■ Your assignment: Tell me, please, how many lines in the records below include the word "United". Give no more than the number.

BEGIN Dataset records

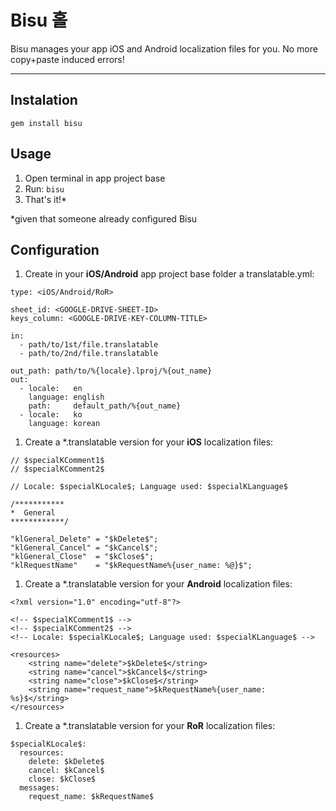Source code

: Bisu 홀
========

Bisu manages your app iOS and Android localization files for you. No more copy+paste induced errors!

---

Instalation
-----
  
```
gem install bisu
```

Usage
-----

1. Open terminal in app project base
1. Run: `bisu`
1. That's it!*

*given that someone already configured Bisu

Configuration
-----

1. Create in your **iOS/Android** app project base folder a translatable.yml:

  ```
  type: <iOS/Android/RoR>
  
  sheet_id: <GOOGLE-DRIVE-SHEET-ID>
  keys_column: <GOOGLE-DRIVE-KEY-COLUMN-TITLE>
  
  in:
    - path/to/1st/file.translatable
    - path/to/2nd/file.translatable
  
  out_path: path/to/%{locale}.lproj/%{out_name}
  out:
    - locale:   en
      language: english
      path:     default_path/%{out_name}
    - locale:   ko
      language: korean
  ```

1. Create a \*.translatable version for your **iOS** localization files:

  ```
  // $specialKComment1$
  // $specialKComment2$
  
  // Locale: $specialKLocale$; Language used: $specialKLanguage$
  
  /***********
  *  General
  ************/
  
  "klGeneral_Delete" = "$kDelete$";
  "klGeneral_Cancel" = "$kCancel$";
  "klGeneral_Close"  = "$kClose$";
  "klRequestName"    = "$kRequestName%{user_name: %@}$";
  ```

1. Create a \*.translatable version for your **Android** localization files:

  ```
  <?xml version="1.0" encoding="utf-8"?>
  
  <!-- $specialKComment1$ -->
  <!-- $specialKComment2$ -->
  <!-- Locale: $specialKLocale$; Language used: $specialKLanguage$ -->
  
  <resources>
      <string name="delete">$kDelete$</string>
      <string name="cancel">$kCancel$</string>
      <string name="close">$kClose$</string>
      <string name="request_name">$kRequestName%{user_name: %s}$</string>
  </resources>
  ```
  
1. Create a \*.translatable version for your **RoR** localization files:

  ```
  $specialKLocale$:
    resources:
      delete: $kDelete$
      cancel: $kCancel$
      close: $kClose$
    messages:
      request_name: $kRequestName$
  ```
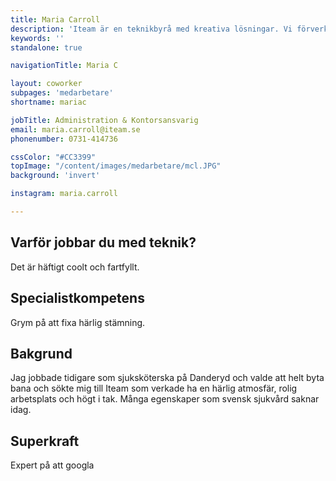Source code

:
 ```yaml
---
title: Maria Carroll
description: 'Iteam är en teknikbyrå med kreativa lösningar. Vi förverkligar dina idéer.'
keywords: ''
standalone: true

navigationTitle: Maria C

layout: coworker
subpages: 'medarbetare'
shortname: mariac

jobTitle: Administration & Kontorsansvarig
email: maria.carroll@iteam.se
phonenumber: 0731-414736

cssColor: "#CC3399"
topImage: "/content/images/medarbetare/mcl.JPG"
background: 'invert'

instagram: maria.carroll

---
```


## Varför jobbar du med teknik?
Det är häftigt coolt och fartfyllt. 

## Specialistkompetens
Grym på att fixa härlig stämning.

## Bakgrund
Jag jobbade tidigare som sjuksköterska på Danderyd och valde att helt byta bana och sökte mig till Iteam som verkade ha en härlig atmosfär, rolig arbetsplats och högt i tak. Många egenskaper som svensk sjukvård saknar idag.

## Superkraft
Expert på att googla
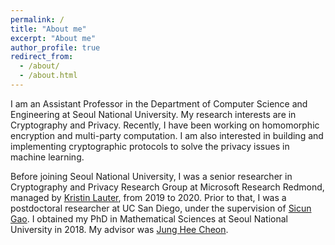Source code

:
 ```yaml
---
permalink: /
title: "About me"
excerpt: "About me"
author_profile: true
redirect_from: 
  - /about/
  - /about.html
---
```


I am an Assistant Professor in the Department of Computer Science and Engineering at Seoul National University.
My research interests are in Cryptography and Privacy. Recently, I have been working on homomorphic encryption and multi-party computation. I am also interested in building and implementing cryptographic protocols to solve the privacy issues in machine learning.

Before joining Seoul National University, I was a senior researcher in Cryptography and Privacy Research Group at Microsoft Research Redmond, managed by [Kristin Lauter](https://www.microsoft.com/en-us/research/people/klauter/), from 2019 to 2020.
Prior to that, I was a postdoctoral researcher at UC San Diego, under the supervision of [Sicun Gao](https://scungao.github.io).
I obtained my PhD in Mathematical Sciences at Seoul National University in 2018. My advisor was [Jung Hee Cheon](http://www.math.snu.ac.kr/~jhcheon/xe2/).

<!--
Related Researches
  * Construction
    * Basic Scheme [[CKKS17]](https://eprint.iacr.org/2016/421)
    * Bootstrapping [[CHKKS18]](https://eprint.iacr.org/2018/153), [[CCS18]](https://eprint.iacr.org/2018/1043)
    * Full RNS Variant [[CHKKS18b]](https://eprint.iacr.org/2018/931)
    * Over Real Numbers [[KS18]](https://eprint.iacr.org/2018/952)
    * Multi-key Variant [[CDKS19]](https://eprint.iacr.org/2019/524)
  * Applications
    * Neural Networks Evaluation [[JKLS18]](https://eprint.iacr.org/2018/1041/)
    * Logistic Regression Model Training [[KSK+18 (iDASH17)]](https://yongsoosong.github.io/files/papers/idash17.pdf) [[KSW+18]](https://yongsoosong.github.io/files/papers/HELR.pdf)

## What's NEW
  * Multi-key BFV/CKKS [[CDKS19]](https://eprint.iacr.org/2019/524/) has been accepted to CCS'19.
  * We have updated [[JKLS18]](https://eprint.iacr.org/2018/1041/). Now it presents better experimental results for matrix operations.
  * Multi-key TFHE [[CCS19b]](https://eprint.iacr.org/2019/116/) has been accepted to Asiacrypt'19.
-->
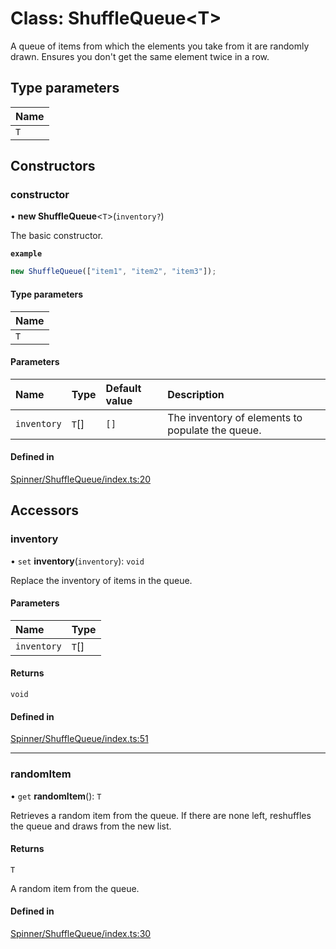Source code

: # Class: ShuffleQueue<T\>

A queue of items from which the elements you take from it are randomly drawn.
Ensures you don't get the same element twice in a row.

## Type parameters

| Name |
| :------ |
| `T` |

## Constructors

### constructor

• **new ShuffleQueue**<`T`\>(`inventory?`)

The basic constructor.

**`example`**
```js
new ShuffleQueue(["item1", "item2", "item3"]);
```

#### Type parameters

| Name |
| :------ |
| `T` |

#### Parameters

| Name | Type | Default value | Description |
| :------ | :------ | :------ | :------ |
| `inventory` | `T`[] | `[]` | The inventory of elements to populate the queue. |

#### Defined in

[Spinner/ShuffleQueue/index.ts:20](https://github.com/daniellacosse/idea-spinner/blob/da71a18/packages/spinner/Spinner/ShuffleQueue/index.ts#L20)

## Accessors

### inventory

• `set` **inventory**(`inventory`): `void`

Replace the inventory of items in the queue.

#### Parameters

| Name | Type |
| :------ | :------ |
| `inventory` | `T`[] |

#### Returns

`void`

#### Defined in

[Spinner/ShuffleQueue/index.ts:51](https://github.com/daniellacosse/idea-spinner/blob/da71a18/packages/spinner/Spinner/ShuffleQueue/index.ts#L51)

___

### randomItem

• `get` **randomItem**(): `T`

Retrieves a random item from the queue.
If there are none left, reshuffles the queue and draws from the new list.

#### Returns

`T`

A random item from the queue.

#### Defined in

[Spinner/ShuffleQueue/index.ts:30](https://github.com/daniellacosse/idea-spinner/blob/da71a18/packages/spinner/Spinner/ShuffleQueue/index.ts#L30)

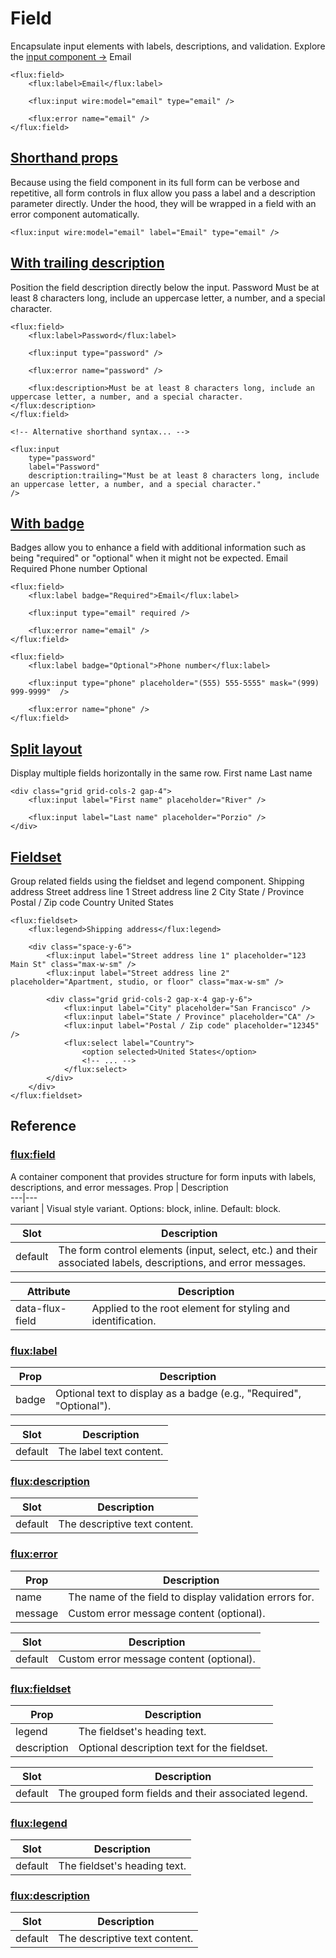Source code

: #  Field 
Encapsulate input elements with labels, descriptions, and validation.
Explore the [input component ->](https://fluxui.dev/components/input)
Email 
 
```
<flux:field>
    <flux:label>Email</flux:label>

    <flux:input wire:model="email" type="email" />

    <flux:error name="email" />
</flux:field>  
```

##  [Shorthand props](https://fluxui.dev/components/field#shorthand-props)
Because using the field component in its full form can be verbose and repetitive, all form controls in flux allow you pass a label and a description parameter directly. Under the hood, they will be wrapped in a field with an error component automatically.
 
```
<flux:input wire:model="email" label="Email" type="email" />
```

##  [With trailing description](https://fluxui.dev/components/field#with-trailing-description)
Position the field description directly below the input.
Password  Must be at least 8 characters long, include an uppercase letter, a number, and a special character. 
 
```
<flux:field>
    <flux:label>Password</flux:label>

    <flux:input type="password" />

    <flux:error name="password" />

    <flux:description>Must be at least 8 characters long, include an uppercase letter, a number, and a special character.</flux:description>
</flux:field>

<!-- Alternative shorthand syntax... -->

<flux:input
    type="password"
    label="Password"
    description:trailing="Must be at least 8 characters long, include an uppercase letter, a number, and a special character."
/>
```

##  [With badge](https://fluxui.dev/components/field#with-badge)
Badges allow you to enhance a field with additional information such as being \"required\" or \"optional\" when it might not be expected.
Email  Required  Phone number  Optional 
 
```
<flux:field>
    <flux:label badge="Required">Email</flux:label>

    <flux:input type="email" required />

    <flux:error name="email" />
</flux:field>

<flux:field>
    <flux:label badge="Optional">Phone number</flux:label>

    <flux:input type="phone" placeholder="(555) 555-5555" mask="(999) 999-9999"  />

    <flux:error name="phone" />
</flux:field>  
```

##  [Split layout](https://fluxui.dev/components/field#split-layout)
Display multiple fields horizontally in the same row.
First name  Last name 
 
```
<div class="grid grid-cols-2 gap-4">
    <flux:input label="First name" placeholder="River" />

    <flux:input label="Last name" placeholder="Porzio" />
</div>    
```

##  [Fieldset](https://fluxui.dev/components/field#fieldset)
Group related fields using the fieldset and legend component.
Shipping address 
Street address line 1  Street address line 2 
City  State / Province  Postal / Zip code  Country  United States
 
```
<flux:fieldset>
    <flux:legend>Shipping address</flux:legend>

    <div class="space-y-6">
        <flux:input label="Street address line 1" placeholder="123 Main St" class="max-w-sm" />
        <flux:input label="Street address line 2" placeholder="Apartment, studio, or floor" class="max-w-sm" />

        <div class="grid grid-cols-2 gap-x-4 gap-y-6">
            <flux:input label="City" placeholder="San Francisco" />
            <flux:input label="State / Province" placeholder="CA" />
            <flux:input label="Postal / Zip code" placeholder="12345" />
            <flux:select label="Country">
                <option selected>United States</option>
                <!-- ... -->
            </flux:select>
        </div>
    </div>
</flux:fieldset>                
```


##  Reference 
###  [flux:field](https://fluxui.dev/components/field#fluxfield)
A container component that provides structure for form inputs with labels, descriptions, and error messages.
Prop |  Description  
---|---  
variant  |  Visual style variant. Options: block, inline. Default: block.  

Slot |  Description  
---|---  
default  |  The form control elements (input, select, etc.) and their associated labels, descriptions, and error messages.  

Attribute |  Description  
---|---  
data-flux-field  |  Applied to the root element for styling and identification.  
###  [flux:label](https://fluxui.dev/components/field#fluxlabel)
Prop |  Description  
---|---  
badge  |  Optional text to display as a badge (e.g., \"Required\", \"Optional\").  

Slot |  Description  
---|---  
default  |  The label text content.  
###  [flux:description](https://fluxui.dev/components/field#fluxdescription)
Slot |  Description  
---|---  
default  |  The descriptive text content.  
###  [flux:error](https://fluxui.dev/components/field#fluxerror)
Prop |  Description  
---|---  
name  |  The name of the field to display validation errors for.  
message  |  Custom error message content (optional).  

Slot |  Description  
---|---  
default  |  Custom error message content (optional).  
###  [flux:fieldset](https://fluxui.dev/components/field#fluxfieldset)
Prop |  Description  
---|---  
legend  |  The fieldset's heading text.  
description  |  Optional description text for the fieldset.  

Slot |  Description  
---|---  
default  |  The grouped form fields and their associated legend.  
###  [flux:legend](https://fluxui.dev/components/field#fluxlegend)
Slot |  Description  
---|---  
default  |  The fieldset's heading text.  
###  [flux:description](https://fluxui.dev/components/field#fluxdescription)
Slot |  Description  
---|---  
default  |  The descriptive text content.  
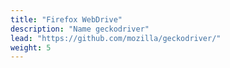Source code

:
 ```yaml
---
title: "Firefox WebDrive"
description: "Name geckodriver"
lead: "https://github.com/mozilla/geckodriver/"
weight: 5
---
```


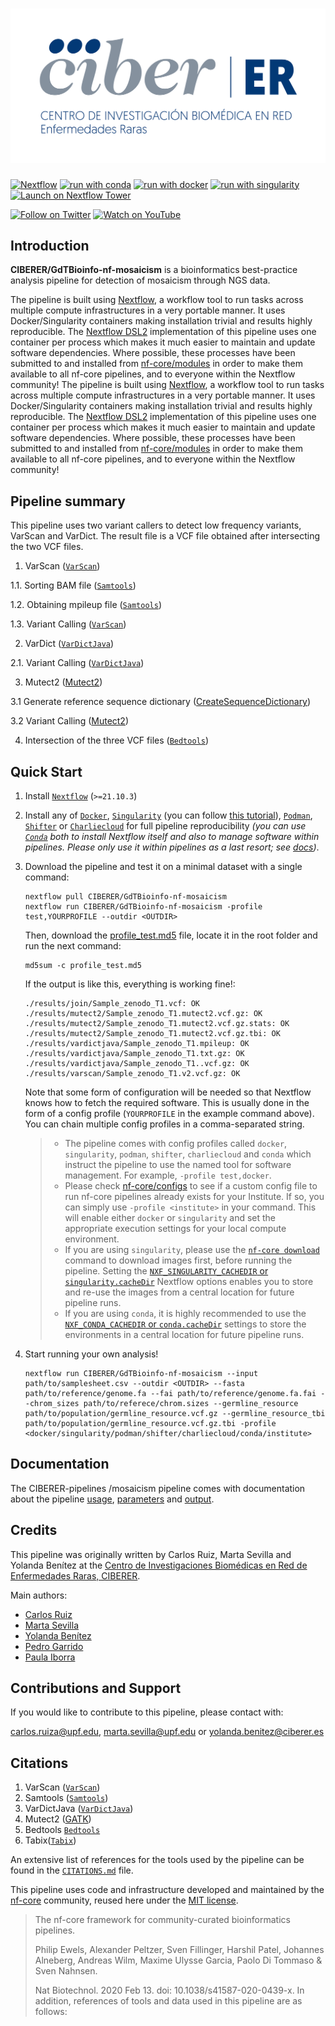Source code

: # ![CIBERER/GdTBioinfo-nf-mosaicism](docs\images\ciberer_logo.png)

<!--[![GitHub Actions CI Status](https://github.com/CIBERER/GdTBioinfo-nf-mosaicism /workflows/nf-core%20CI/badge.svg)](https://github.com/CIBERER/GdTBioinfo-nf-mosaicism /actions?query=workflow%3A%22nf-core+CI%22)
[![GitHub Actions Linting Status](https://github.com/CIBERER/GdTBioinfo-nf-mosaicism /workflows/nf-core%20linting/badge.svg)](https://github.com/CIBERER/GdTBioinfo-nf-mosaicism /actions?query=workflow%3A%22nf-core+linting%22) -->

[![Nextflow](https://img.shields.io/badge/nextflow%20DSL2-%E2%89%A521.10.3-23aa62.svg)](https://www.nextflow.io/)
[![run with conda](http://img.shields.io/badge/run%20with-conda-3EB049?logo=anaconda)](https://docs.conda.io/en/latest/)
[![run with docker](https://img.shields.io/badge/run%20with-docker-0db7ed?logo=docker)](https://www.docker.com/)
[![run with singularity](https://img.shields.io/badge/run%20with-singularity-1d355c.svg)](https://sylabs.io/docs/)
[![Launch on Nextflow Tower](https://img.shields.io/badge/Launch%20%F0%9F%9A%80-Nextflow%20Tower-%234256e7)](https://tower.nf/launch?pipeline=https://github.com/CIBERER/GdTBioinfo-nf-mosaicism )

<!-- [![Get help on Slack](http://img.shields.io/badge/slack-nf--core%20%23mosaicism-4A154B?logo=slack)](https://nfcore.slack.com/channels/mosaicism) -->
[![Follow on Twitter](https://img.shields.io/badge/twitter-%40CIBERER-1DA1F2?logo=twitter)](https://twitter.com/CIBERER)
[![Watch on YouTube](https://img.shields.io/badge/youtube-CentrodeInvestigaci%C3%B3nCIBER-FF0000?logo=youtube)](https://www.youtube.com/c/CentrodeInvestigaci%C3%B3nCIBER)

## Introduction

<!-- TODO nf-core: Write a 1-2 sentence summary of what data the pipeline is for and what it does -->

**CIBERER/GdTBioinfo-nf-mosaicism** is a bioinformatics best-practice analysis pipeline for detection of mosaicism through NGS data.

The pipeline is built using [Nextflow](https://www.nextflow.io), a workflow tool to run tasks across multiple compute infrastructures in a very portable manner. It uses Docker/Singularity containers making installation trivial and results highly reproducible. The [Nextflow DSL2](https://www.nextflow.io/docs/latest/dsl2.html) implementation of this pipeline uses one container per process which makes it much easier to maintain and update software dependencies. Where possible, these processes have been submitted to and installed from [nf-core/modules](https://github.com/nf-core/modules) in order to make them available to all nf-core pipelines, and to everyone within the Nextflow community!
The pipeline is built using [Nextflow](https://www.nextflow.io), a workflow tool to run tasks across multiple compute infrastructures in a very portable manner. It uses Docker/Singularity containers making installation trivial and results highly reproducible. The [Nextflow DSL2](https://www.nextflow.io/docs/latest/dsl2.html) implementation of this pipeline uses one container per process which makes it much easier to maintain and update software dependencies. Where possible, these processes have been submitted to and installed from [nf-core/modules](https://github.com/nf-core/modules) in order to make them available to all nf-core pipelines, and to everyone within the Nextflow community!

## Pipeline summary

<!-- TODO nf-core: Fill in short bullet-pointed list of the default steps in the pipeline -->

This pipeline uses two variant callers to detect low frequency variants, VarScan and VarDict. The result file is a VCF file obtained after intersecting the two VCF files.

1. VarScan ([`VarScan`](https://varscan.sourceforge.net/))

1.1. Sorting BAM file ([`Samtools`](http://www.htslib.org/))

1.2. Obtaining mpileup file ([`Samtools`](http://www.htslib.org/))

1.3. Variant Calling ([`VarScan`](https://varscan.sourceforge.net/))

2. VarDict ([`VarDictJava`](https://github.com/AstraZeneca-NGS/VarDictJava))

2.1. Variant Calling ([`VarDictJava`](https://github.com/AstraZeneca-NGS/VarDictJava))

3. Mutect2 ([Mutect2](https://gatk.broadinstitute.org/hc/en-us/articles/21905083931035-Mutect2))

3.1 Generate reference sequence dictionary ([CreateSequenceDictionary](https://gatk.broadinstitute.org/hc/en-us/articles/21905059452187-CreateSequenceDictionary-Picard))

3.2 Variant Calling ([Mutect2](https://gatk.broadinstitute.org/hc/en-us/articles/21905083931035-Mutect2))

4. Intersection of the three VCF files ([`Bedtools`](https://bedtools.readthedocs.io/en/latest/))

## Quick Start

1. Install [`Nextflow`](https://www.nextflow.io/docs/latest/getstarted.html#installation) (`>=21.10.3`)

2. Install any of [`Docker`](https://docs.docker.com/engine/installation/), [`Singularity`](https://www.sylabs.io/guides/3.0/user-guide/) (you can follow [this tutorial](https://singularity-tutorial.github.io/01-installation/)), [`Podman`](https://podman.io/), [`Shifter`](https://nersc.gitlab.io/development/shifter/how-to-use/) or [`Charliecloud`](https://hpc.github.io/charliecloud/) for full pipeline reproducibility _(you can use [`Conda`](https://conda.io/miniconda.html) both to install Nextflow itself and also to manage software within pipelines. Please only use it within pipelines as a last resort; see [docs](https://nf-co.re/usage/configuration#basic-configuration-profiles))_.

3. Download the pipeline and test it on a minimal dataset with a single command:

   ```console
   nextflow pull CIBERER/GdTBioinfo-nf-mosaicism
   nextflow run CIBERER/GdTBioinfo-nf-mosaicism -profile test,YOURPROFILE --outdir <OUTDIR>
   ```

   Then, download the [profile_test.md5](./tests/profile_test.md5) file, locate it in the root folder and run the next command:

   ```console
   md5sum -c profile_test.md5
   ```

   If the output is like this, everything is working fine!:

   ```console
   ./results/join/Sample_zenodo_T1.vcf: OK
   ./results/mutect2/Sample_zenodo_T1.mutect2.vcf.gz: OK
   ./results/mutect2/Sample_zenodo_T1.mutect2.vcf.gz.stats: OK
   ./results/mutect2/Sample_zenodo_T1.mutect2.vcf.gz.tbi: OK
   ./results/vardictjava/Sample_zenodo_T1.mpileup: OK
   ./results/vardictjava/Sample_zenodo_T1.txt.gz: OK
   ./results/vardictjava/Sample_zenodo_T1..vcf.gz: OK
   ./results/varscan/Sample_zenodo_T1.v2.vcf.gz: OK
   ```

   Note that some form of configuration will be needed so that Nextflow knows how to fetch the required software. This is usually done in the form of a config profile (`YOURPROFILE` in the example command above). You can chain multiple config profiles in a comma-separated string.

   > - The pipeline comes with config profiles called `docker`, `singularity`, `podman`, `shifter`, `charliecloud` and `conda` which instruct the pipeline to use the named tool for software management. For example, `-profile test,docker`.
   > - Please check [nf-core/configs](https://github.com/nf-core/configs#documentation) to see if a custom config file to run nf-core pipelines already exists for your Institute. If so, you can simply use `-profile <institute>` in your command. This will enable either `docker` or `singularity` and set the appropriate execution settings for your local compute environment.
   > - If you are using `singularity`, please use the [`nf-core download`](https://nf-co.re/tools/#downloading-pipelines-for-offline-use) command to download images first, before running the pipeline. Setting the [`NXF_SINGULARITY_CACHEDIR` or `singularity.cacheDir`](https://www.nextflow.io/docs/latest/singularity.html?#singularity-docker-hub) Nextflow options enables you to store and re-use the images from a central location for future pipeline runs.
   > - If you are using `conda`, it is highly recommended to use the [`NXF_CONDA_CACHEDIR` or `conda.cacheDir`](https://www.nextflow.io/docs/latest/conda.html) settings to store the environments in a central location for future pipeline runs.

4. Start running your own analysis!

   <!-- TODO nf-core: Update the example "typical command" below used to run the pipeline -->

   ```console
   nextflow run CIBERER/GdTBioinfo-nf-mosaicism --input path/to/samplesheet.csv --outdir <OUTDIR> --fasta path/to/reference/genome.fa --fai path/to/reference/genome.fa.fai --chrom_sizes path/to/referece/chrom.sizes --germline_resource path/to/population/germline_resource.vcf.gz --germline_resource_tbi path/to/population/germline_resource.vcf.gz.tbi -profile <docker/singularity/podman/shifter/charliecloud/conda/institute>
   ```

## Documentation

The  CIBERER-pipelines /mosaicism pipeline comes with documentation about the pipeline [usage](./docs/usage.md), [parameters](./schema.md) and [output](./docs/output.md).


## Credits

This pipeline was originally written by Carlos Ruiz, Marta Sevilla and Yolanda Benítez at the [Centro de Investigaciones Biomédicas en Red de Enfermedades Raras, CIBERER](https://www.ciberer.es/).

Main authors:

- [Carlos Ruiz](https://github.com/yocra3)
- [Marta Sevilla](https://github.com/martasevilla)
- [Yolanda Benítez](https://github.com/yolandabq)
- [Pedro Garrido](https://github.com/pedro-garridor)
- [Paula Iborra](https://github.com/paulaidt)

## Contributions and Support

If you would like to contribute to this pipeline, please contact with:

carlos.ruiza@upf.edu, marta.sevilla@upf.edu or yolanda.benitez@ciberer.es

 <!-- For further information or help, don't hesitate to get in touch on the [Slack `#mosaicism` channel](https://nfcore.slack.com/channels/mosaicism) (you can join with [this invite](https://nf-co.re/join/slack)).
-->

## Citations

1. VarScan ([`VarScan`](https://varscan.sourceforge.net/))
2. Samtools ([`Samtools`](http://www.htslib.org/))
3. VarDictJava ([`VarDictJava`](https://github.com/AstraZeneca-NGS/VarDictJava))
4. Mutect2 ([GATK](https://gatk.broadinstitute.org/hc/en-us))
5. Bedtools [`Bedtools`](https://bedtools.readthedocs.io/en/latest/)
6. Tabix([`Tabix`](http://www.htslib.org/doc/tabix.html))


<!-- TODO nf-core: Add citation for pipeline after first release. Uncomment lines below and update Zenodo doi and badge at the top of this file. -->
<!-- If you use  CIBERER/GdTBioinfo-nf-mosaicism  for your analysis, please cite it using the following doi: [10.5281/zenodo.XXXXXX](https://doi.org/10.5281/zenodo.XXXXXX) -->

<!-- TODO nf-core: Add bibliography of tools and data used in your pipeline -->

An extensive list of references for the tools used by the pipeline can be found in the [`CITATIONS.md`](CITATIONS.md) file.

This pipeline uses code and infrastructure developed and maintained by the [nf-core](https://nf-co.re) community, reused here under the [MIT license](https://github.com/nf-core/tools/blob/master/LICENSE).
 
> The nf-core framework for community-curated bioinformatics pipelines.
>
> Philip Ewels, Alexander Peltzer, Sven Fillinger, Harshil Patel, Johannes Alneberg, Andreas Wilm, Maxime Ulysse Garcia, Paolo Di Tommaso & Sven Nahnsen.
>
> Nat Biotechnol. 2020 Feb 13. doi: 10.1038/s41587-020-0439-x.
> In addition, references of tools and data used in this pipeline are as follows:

END Dataset records

■ Task response: 2